> [Exercise aim]: Among the lines of the records, please find those that contain the word "open" and copy them.

Items from a data source
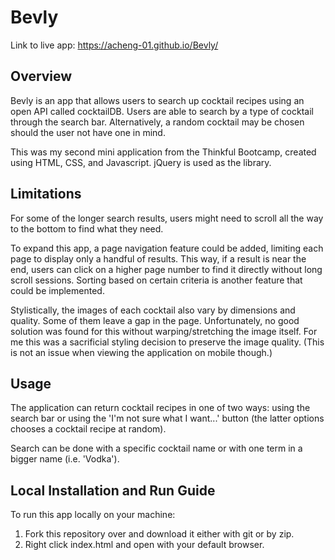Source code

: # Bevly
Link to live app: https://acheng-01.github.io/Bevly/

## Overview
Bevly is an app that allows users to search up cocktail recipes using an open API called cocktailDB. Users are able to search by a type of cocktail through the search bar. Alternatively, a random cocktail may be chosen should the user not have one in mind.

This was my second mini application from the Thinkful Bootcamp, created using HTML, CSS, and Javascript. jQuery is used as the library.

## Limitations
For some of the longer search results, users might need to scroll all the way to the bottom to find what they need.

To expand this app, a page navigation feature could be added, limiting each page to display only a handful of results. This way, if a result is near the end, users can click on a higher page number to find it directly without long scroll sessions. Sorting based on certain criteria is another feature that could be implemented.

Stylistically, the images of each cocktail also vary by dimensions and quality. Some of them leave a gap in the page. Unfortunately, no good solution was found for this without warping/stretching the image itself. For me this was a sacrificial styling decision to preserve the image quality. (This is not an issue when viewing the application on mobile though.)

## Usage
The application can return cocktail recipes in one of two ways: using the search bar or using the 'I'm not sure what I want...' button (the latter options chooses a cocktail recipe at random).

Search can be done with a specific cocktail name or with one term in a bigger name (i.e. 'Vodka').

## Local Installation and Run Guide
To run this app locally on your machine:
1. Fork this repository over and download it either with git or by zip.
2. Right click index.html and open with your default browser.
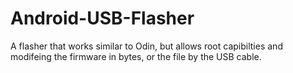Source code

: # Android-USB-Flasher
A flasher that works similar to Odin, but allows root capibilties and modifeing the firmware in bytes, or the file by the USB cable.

==

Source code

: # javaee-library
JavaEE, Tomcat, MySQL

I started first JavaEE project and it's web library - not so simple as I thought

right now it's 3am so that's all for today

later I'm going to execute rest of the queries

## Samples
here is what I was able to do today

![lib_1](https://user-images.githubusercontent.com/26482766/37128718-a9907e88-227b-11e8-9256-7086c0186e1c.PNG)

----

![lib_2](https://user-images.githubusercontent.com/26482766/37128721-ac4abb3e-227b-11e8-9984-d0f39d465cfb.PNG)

> [Response area]:
Bevly is an app that allows users to search up cocktail recipes using an open API called cocktailDB. Users are able to search by a type of cocktail through the search bar. Alternatively, a random cocktail may be chosen should the user not have one in mind.
2. Right click index.html and open with your default browser.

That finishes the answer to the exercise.